At a glance, the fjord on the south-east coast of Alaska offers a safe harbour for small boats, but the local Tlingit people knew otherwise.
They gave it the name Lituya, which means "lake within the point". Legend has it that a monster lived near the entrance where it would unleash enormous destructive waves.
Later, the first Europeans discovered how treacherous this could be. In 1786, the French explorer Lapérouse saw a hint of this when he wrote in his log that the surrounding forests looked as though they "had been cut cleanly with a razor blade",
At 14.5 kilometres long and 3.2 kilometres at its widest, Lituya is long and narrow. Trees along its shores have been stripped by what geologists call a trimline. Around most of the bay this extends to 200 metres, and in some places, considerably higher.
Clearly there are powerful forces at work within Lituya Bay, but what could they be?
Lapérouse and his crew would soon learn of the dangers when a party in small boats attempted to navigate the shallow channel at the entrance. Their boats capsized in the fierce current that was amplified by the narrow passageway. About 20 men drowned and their bodies were never found.
Then, in 1899, an earthquake triggered a giant wave that drowned five people in the native village. There was another wave in 1936, then another in 1958.
In the 1958 event, a 7.8-magnitude earthquake at a nearby geological fault dumped over 80 million tonnes of rock into the bay, triggering one of the tallest tsunami known to science.
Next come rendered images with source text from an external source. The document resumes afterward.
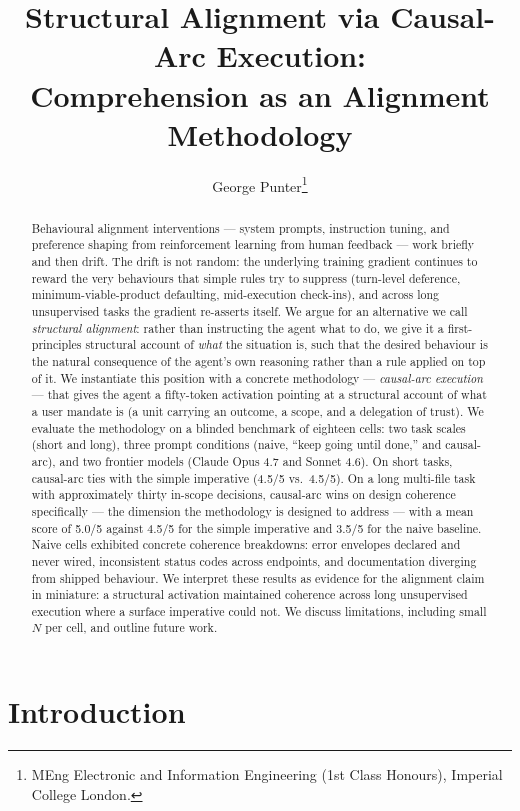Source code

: \documentclass[11pt]{article}
\title{\bfseries Structural Alignment via Causal-Arc Execution:\\
Comprehension as an Alignment Methodology}
\author{George Punter\thanks{MEng Electronic and Information Engineering (1st Class Honours), Imperial College London.}}
\affil{Condri \\ \texttt{george@condri.app}}
\date{}
\begin{document}
\maketitle
\vspace{-2.5em}

\begin{abstract}
\noindent
Behavioural alignment interventions --- system prompts, instruction tuning,
and preference shaping from reinforcement learning from human feedback ---
work briefly and then drift. The drift is not random: the underlying training
gradient continues to reward the very behaviours that simple rules try to
suppress (turn-level deference, minimum-viable-product defaulting,
mid-execution check-ins), and across long unsupervised tasks the gradient
re-asserts itself. We argue for an alternative we call \emph{structural
alignment}: rather than instructing the agent what to do, we give it a
first-principles structural account of \emph{what} the situation is, such
that the desired behaviour is the natural consequence of the agent's own
reasoning rather than a rule applied on top of it. We instantiate this
position with a concrete methodology --- \emph{causal-arc execution} ---
that gives the agent a fifty-token activation pointing at a structural
account of what a user mandate is (a unit carrying an outcome, a scope, and
a delegation of trust). We evaluate the methodology on a blinded benchmark
of eighteen cells: two task scales (short and long), three prompt conditions
(naive, ``keep going until done,'' and causal-arc), and two frontier models
(Claude Opus 4.7 and Sonnet 4.6). On short tasks, causal-arc ties with the
simple imperative (4.5/5 vs.\ 4.5/5). On a long multi-file task with
approximately thirty in-scope decisions, causal-arc wins on design
coherence specifically --- the dimension the methodology is designed to
address --- with a mean score of 5.0/5 against 4.5/5 for the simple
imperative and 3.5/5 for the naive baseline. Naive cells exhibited
concrete coherence breakdowns: error envelopes declared and never wired,
inconsistent status codes across endpoints, and documentation diverging
from shipped behaviour. We interpret these results as evidence for the
alignment claim in miniature: a structural activation maintained coherence
across long unsupervised execution where a surface imperative could not.
We discuss limitations, including small $N$ per cell, and outline
future work.
\end{abstract}

\section{Introduction}
\end{document}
In one place, trees were swept away 524 metres above the water - taller than the Empire State Building.
More than 60 years later, the damage is still visible from space where almost all vegetation across four square kilometres of the shoreline was stripped away.
Eyewitnesses reported that the quake lasted one to four minutes, followed by a minute of calm before destructive waves travelled outwards at 180km/h.
In the enclosed waters, waves sloshed up and back again like a giant bathtub.
Evidence is that similar events occur, on average, every 30-40 years, which suggests there will be more in future and serves to remind us that when nature shakes its head, humans become passengers.